The 2024 vote was a measly 70,413, a turnout which was down an astounding 62,000 from 2020’s 132,005 and equal to 2022’s off-year 68,046. Davis won 37,416-25,271-12,649 with Collins in last place. This was predictable. Two opponents mean victory. The 2022 vote was 35,366-31,054. The non- or anti-Davis vote was 48 percent in 2022 and 48.7 in 2024. 

Davis won because (1) the two women fractured the get-rid of-Davis vote, (2) he was endorsed by Mayor Brandon Johnson, who lives in the 7th’s 29th Ward (Austin) — as does Davis – and by governor JB Pritzker, (3) he spent $416,125 to Conyears-Ervin’s $532,423 and Collins’s $45,459, and (4) the Leftists were not energized. But, ultimately, it came down to voter inertia. Davis’s political shelf life had not yet expired.

“Shelf life” is a phrase customarily used in the food industry to describe perishables on shelves with time-limited bar codes. They’re in the compost heap if not timely sold.

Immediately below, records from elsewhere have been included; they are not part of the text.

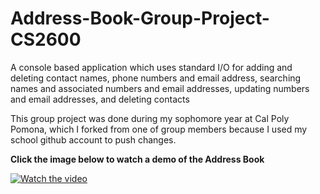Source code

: # Address-Book-Group-Project-CS2600

A console based application which uses standard I/O for adding and deleting contact names, phone numbers and email address, searching names and associated numbers and email addresses, updating numbers and email addresses, and deleting contacts

This group project was done during my sophomore year at Cal Poly Pomona, which I forked from one of group members because I used my school github account to push changes.

**Click the image below to watch a demo of the Address Book** 

[![Watch the video](https://user-images.githubusercontent.com/73093864/184276537-0d66d35d-6fdf-4997-9337-590c35e6e6f2.png)](https://youtu.be/S8Uw1Irw_7I)

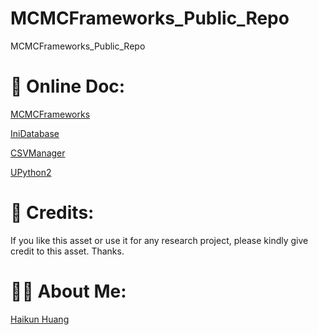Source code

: # MCMCFrameworks_Public_Repo
MCMCFrameworks_Public_Repo


# 📃 Online Doc:

[MCMCFrameworks](https://www.notion.so/MCMCFrameworks-034531f7245f442380974e0a3b358c16) 

[IniDatabase](https://www.notion.so/IniDatabase-fbf3c156cae942b5a734501e694f42b8) 

[CSVManager](https://www.notion.so/CSVManager-af6deb14f93a4d65ba9d42d911f6884d) 

[UPython2](https://www.notion.so/UPython2-7431b13d3f0f4a41aa6fb6e16da782a3) 

# 💯 Credits:

If you like this asset or use it for any research project, please kindly give credit to this asset. Thanks.

# 💁🏻 About Me:

[Haikun Huang](https://quincyhuang.github.io/Webpage/index.html)
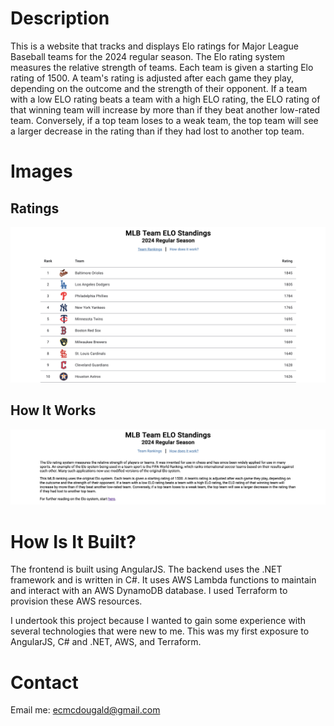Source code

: # Description

This is a website that tracks and displays Elo ratings for Major League Baseball teams for the 2024 regular season. The Elo rating system measures the relative strength of teams. Each team is given a starting Elo rating of 1500. A team's rating is adjusted after each game they play, depending on the outcome and the strength of their opponent. If a team with a low ELO rating beats a team with a high ELO rating, the ELO rating of that winning team will increase by more than if they beat another low-rated team. Conversely, if a top team loses to a weak team, the top team will see a larger decrease in the rating than if they had lost to another top team.

# Images

## Ratings

![Screenshot of the Ratings page](/ratings-screenshot.png?raw=true)

## How It Works

![Screenshot of the How It Works page](/how-it-works-screenshot.png?raw=true)

# How Is It Built?

The frontend is built using AngularJS. The backend uses the .NET framework and is written in C#. It uses AWS Lambda functions to maintain and interact with an AWS DynamoDB database. I used Terraform to provision these AWS resources.

I undertook this project because I wanted to gain some experience with several technologies that were new to me. This was my first exposure to AngularJS, C# and .NET, AWS, and Terraform.

# Contact

Email me: ecmcdougald@gmail.com
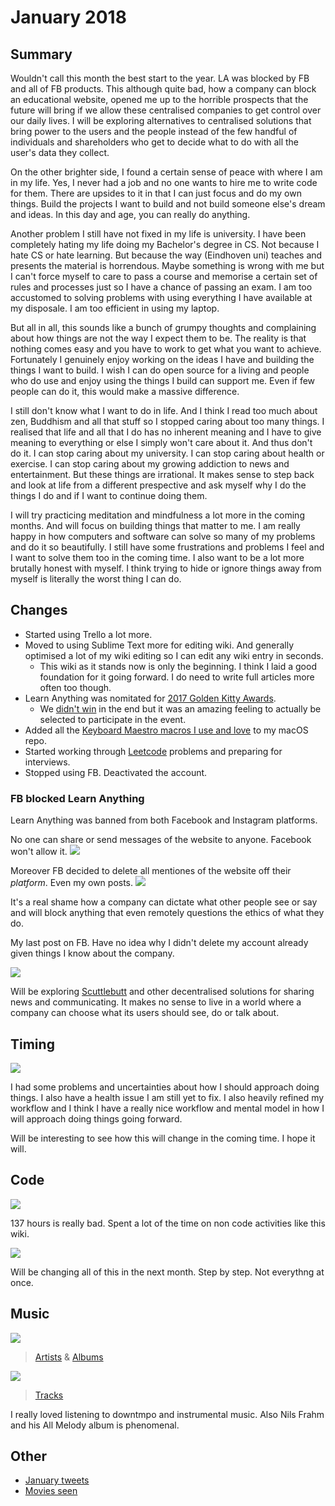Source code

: # January 2018
## Summary
Wouldn't call this month the best start to the year. LA was blocked by FB and all of FB products. This although quite bad, how a company can block an educational website, opened me up to the horrible prospects that the future will bring if we allow these centralised companies to get control over our daily lives. I will be exploring alternatives to centralised solutions that bring power to the users and the people instead of the few handful of individuals and shareholders who get to decide what to do with all the user's data they collect.

On the other brighter side, I found a certain sense of peace with where I am in my life. Yes, I never had a job and no one wants to hire me to write code for them. There are upsides to it in that I can just focus and do my own things. Build the projects I want to build and not build someone else's dream and ideas. In this day and age, you can really do anything.

Another problem I still have not fixed in my life is university. I have been completely hating my life doing my Bachelor's degree in CS. Not because I hate CS or hate learning. But because the way (Eindhoven uni) teaches and presents the material is horrendous. Maybe something is wrong with me but I can't force myself to care to pass a course and memorise a certain set of rules and processes just so I have a chance of passing an exam. I am too accustomed to solving problems with using everything I have available at my disposale. I am too efficient in using my laptop.

But all in all, this sounds like a bunch of grumpy thoughts and complaining about how things are not the way I expect them to be. The reality is that nothing comes easy and you have to work to get what you want to achieve. Fortunately I genuinely enjoy working on the ideas I have and building the things I want to build. I wish I can do open source for a living and people who do use and enjoy using the things I build can support me. Even if few people can do it, this would make a massive difference.

I still don't know what I want to do in life. And I think I read too much about zen, Buddhism and all that stuff so I stopped caring about too many things. I realised that life and all that I do has no inherent meaning and I have to give meaning to everything or else I simply won't care about it. And thus don't do it. I can stop caring about my university. I can stop caring about health or exercise. I can stop caring about my growing addiction to news and entertainment. But these things are irrational. It makes sense to step back and look at life from a different prespective and ask myself why I do the things I do and if I want to continue doing them.

I will try practicing meditation and mindfulness a lot more in the coming months. And will focus on building things that matter to me. I am really happy in how computers and software can solve so many of my problems and do it so beautifully. I still have some frustrations and problems I feel and I want to solve them too in the coming time. I also want to be a lot more brutally honest with myself. I think trying to hide or ignore things away from myself is literally the worst thing I can do.

## Changes
- Started using Trello a lot more.
- Moved to using Sublime Text more for editing wiki. And generally optimised a lot of my wiki editing so I can edit any wiki entry in seconds.
	- This wiki as it stands now is only the beginning. I think I laid a good foundation for it going forward. I do need to write full articles more often too though.
- Learn Anything was nomitated for [2017 Golden Kitty Awards](https://www.producthunt.com/golden-kitty-awards-2017).
	- We [didn't win](https://blog.producthunt.com/golden-kitty-awards-winners-7c2628e5f429) in the end but it was an amazing feeling to actually be selected to participate in the event.
- Added all the [Keyboard Maestro macros I use and love](https://github.com/nikitavoloboev/my-mac-os/tree/master/km-macros#readme) to my macOS repo.
- Started working through [Leetcode](https://github.com/nikitavoloboev/leetcode) problems and preparing for interviews.
- Stopped using FB. Deactivated the account.

### FB blocked Learn Anything
Learn Anything was banned from both Facebook and Instagram platforms.

No one can share or send messages of the website to anyone. Facebook won't allow it.
![](https://i.imgur.com/DZWjMDn.jpg)

Moreover FB decided to delete all mentiones of the website off their _platform_. Even my own posts.
![](https://i.imgur.com/SptlLnC.png)

It's a real shame how a company can dictate what other people see or say and will block anything that even remotely questions the ethics of what they do.

My last post on FB. Have no idea why I didn't delete my account already given things I know about the company.

![](https://i.imgur.com/k8HFr0e.png)

Will be exploring [Scuttlebutt](https://www.scuttlebutt.nz) and other decentralised solutions for sharing news and communicating. It makes no sense to live in a world where a company can choose what its users should see, do or talk about.

## Timing
![](https://i.imgur.com/esZ8xq0.png)

I had some problems and uncertainties about how I should approach doing things. I also have a health issue I am still yet to fix. I also heavily refined my workflow and I think I have a really nice workflow and mental model in how I will approach doing things going forward.

Will be interesting to see how this will change in the coming time. I hope it will.

## Code
![](https://i.imgur.com/WZl7m9s.png)

137 hours is really bad. Spent a lot of the time on non code activities like this wiki.

![](https://i.imgur.com/rYqH7G5.png)

Will be changing all of this in the next month. Step by step. Not everythng at once.

## Music
![](https://i.imgur.com/jsh1UzR.jpg)
> [Artists](https://www.last.fm/user/playfullyExist/library/artists?from=2018-01-01&to=2018-01-31) & [Albums](https://www.last.fm/user/playfullyExist/library/albums?from=2018-01-01&to=2018-01-31)

![](https://i.imgur.com/V4IvQaT.png)
> [Tracks](https://www.last.fm/user/playfullyExist/library/tracks?to=2018-01-31&from=2018-01-01)

I really loved listening to downtmpo and instrumental music. Also Nils Frahm and his All Melody album is phenomenal.

## Other
- [January tweets](https://twitter.com/search?l=&q=from%3Anikitavoloboev%20since%3A2018-01-01%20until%3A2018-01-30&src=typd)
- [Movies seen](https://letterboxd.com/nikitavoloboev/films/diary/for/2018/01)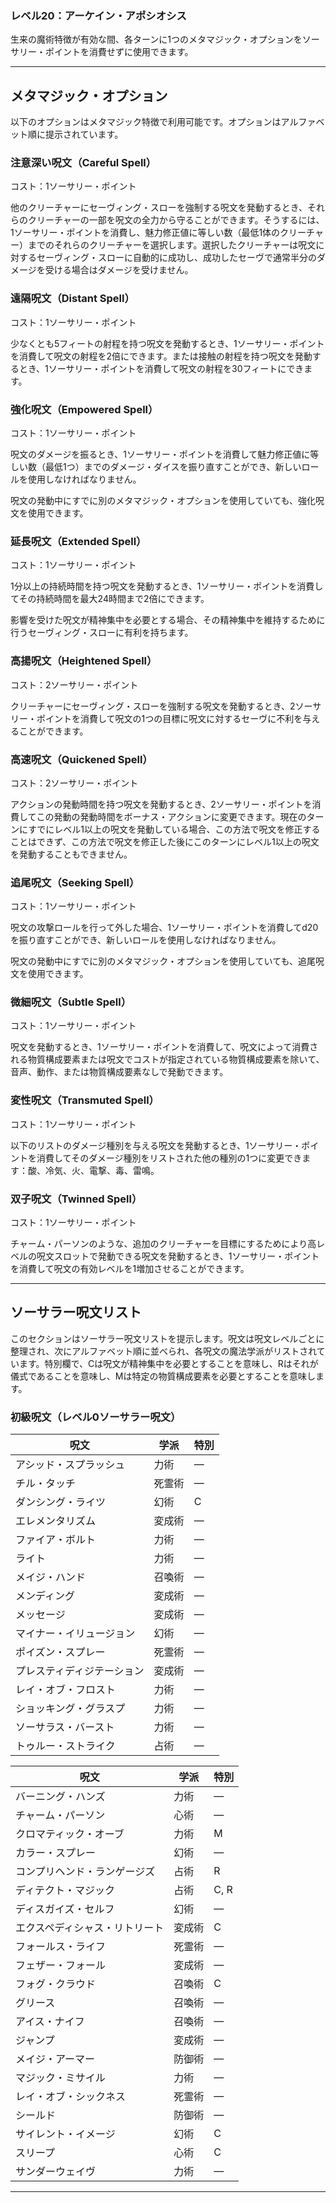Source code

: ### レベル20：アーケイン・アポシオシス

生来の魔術特徴が有効な間、各ターンに1つのメタマジック・オプションをソーサリー・ポイントを消費せずに使用できます。

---

## メタマジック・オプション

以下のオプションはメタマジック特徴で利用可能です。オプションはアルファベット順に提示されています。

### 注意深い呪文（Careful Spell）
コスト：1ソーサリー・ポイント

他のクリーチャーにセーヴィング・スローを強制する呪文を発動するとき、それらのクリーチャーの一部を呪文の全力から守ることができます。そうするには、1ソーサリー・ポイントを消費し、魅力修正値に等しい数（最低1体のクリーチャー）までのそれらのクリーチャーを選択します。選択したクリーチャーは呪文に対するセーヴィング・スローに自動的に成功し、成功したセーヴで通常半分のダメージを受ける場合はダメージを受けません。

### 遠隔呪文（Distant Spell）
コスト：1ソーサリー・ポイント

少なくとも5フィートの射程を持つ呪文を発動するとき、1ソーサリー・ポイントを消費して呪文の射程を2倍にできます。または接触の射程を持つ呪文を発動するとき、1ソーサリー・ポイントを消費して呪文の射程を30フィートにできます。

### 強化呪文（Empowered Spell）
コスト：1ソーサリー・ポイント

呪文のダメージを振るとき、1ソーサリー・ポイントを消費して魅力修正値に等しい数（最低1つ）までのダメージ・ダイスを振り直すことができ、新しいロールを使用しなければなりません。

呪文の発動中にすでに別のメタマジック・オプションを使用していても、強化呪文を使用できます。

### 延長呪文（Extended Spell）
コスト：1ソーサリー・ポイント

1分以上の持続時間を持つ呪文を発動するとき、1ソーサリー・ポイントを消費してその持続時間を最大24時間まで2倍にできます。

影響を受けた呪文が精神集中を必要とする場合、その精神集中を維持するために行うセーヴィング・スローに有利を持ちます。

### 高揚呪文（Heightened Spell）
コスト：2ソーサリー・ポイント

クリーチャーにセーヴィング・スローを強制する呪文を発動するとき、2ソーサリー・ポイントを消費して呪文の1つの目標に呪文に対するセーヴに不利を与えることができます。

### 高速呪文（Quickened Spell）
コスト：2ソーサリー・ポイント

アクションの発動時間を持つ呪文を発動するとき、2ソーサリー・ポイントを消費してこの発動の発動時間をボーナス・アクションに変更できます。現在のターンにすでにレベル1以上の呪文を発動している場合、この方法で呪文を修正することはできず、この方法で呪文を修正した後にこのターンにレベル1以上の呪文を発動することもできません。

### 追尾呪文（Seeking Spell）
コスト：1ソーサリー・ポイント

呪文の攻撃ロールを行って外した場合、1ソーサリー・ポイントを消費してd20を振り直すことができ、新しいロールを使用しなければなりません。

呪文の発動中にすでに別のメタマジック・オプションを使用していても、追尾呪文を使用できます。

### 微細呪文（Subtle Spell）
コスト：1ソーサリー・ポイント

呪文を発動するとき、1ソーサリー・ポイントを消費して、呪文によって消費される物質構成要素または呪文でコストが指定されている物質構成要素を除いて、音声、動作、または物質構成要素なしで発動できます。

### 変性呪文（Transmuted Spell）
コスト：1ソーサリー・ポイント

以下のリストのダメージ種別を与える呪文を発動するとき、1ソーサリー・ポイントを消費してそのダメージ種別をリストされた他の種別の1つに変更できます：酸、冷気、火、電撃、毒、雷鳴。

### 双子呪文（Twinned Spell）
コスト：1ソーサリー・ポイント

チャーム・パーソンのような、追加のクリーチャーを目標にするためにより高レベルの呪文スロットで発動できる呪文を発動するとき、1ソーサリー・ポイントを消費して呪文の有効レベルを1増加させることができます。

---

## ソーサラー呪文リスト

このセクションはソーサラー呪文リストを提示します。呪文は呪文レベルごとに整理され、次にアルファベット順に並べられ、各呪文の魔法学派がリストされています。特別欄で、Cは呪文が精神集中を必要とすることを意味し、Rはそれが儀式であることを意味し、Mは特定の物質構成要素を必要とすることを意味します。

### 初級呪文（レベル0ソーサラー呪文）

| 呪文 | 学派 | 特別 |
|------|------|------|
| アシッド・スプラッシュ | 力術 | — |
| チル・タッチ | 死霊術 | — |
| ダンシング・ライツ | 幻術 | C |
| エレメンタリズム | 変成術 | — |
| ファイア・ボルト | 力術 | — |
| ライト | 力術 | — |
| メイジ・ハンド | 召喚術 | — |
| メンディング | 変成術 | — |
| メッセージ | 変成術 | — |
| マイナー・イリュージョン | 幻術 | — |
| ポイズン・スプレー | 死霊術 | — |
| プレスティディジテーション | 変成術 | — |
| レイ・オブ・フロスト | 力術 | — |
| ショッキング・グラスプ | 力術 | — |
| ソーサラス・バースト | 力術 | — |
| トゥルー・ストライク | 占術 | — |


| 呪文 | 学派 | 特別 |
|------|------|------|
| バーニング・ハンズ | 力術 | — |
| チャーム・パーソン | 心術 | — |
| クロマティック・オーブ | 力術 | M |
| カラー・スプレー | 幻術 | — |
| コンプリヘンド・ランゲージズ | 占術 | R |
| ディテクト・マジック | 占術 | C, R |
| ディスガイズ・セルフ | 幻術 | — |
| エクスペディシャス・リトリート | 変成術 | C |
| フォールス・ライフ | 死霊術 | — |
| フェザー・フォール | 変成術 | — |
| フォグ・クラウド | 召喚術 | C |
| グリース | 召喚術 | — |
| アイス・ナイフ | 召喚術 | — |
| ジャンプ | 変成術 | — |
| メイジ・アーマー | 防御術 | — |
| マジック・ミサイル | 力術 | — |
| レイ・オブ・シックネス | 死霊術 | — |
| シールド | 防御術 | — |
| サイレント・イメージ | 幻術 | C |
| スリープ | 心術 | C |
| サンダーウェイヴ | 力術 | — |

---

The phrase also applies to politicians: As a commodity they can easily get stale, tiresome, inedible, intolerable and rotten. This especially applies to aging politicians. Just STEP ASIDE. But it does NOT apply to some politicians, both in Chicago and other urban cities, particularly on the congressional level.

For them longevity is perceived by voters as a virtue. Seniority is equated with power, despite age-related declining cognitive skills. Some congressmen in Chicago don’t step aside until they are either a few steps from the grave, in it, or like Jesse Jackson Jr., in jail. They don’t get pushed aside.

Davis has been a permanent fixture in Chicago politics for 45 years – 11 as Chicago’s 29th Ward alderman (1979-90), 6 as a county commissioner (1990-96), and 28 as congressman (since 1996). It’s debatable if he is an icon, which is defined as “widely admired for great influence and significance in a particular sphere.” Instead Davis is a person who has been hanging around in office for a long time. Accomplishments are irrelevant. Davis is the 7th-ranking Democrat (out of 18) on the tax-policy House Committee on Ways and Means but that accomplishment seems like a bump on a log.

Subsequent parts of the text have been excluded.